Because of that I recommend that you

1. do not use uniform initialization for classes that may add a initializer_list constructor in the future,
2. do not introduce an initializer_list constructor to a class that is currently being initialized using uniform initialization,
3. do not have conversion operators on classes that are passed as arguments to uniform initialization, (except if it’s an explicit conversion operator)

The third one is also a problem for () initialization, but not as much. Because in () initialization you can only change the behavior of existing code by introducing a constructor that is a better match. Because of that an additional conversion operator will at worst give you a compiler error instead of a silent change in behavior. But {} initialization will happily switch to use the conversion operator if it means that it can use an initializer_list constructor, even if a direct match is available.

So that’s already quite restricting. But just in general I find that uniform initialization has a tendency to not do what I want it to do when I least expect it. For example

#include <string>
int main()
{
    // create the string "aaa"
    std::string aaa(3, 'a');
    // create the string "\x3a"
    std::string notaaa{ 3, 'a' };
}

So my recommendation is this: Do not use uniform initialization except if you want initializer_list initialization.

This is obviously not what was intended. The big advantage is that you can use uniform initialization for everything. Unfortunately I think doing that will create problems for you in the long term. Especially the problem with template code will be a mess, because that is precisely the thing that people will want to use uniform initialization for. And then it will break one day on a type that you didn’t expect it to break on. And you can’t change it easily without breaking other code.

So can this be fixed?

After I pointed out these problems on the std-proposals mailing list someone started a very long thread in which several new syntaxes were proposed. I don’t like those ideas because they would essentially deprecate the current syntax in favor of a new one with the proper rules. Also I think that adding more ways to initialize objects is a terrible idea. Instead the current syntax should just be fixed, even if that means breaking code.

All that is needed is to say that uniform initialization does not prefer initializer_list constructors.

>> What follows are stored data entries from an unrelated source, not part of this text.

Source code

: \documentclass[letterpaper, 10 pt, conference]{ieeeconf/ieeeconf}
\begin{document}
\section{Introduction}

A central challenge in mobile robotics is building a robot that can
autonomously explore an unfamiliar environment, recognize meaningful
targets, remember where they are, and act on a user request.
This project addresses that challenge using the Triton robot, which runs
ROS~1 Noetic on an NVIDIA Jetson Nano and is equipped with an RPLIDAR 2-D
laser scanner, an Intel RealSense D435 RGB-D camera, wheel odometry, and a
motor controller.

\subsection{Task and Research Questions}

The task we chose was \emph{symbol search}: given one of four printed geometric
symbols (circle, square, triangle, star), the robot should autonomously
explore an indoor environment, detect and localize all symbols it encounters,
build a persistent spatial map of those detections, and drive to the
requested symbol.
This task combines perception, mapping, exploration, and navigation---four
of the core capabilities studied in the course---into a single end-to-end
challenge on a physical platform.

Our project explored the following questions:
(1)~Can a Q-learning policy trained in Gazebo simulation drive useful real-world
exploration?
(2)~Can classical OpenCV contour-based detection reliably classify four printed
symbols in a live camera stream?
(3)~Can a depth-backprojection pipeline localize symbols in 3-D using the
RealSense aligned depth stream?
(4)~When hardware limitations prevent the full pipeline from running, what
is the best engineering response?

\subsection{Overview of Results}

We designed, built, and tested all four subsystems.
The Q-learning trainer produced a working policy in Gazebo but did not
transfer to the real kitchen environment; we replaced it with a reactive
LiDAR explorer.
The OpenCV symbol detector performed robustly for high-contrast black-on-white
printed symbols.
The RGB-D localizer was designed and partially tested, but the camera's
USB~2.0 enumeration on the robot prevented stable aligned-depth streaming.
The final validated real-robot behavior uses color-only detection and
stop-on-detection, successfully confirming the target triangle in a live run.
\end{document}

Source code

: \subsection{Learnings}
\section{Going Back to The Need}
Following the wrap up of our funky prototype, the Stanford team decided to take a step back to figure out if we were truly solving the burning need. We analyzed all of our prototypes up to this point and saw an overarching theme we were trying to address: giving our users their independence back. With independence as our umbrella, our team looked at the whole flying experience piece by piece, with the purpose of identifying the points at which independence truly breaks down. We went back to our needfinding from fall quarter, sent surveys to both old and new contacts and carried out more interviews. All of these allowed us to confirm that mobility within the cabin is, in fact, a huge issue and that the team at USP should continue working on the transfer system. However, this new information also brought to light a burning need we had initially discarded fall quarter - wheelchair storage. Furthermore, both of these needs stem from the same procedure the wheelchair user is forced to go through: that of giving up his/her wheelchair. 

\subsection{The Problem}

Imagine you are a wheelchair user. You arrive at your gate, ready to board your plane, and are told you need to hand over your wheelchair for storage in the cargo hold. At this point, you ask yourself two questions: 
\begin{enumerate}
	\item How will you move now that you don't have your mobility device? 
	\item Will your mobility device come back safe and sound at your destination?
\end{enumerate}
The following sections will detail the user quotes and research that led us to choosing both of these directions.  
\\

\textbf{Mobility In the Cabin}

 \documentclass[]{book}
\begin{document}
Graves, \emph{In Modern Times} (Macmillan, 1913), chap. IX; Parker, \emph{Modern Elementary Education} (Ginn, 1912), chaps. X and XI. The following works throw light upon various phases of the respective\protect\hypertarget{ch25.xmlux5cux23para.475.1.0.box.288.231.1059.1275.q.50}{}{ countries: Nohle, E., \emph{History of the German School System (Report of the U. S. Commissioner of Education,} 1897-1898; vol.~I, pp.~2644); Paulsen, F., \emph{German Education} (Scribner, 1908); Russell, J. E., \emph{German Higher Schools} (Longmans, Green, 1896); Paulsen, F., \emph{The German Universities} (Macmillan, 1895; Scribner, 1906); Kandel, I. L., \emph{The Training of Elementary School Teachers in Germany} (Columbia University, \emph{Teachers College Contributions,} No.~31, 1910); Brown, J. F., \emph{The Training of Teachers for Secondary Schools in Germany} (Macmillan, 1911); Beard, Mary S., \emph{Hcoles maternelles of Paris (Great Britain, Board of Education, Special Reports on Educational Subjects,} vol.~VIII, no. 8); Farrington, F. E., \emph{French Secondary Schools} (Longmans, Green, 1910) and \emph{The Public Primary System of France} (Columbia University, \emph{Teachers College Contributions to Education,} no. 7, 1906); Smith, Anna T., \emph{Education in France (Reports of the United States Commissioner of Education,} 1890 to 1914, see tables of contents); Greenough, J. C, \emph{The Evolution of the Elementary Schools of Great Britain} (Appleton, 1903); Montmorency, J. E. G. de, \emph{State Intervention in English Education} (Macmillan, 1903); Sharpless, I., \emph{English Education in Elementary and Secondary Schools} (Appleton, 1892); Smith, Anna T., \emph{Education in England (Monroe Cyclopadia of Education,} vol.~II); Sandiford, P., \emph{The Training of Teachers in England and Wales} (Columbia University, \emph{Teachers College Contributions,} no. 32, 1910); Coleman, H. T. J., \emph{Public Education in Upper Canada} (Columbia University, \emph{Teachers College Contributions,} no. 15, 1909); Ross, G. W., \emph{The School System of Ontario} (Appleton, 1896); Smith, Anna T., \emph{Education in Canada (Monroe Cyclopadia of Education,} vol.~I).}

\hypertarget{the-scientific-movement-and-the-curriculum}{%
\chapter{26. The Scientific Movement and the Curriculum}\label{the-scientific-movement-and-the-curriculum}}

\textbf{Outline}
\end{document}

If they are considered by the normal rules of overload resolution then this problem goes away. Unfortunately that has the potential to silently break a lot of fancy new C++11 code, so it’s a bit scary.

So I think two changes are needed:

1. Make uniform initialization not prefer initializer_list constructors for template code.
2. For non-template code and for fully specialized templates, only prefer initializer_list constructors if they do not require a conversion.

If the initializer_list preference is only changed for template code, then that will break a tiny amount of existing code. The code that this will break probably didn’t do what you wanted it to do anyway. The second change could break more code but in most cases it would give you a compiler error that is easy to fix, so I think that’s OK.

These changes would mean that std::vector<T>{10}; will always create a vector with ten elements, while std::vector<int>{10}; will create a vector with one element because it is fully specialized and no conversion is required. I think that this is the behavior that you would expect, and I think it will also give the behavior you’d expect for other cases. The disadvantage is that this will make the rules rather more complex, but hopefully you don’t have to read the rules if it does what you expect more often than not.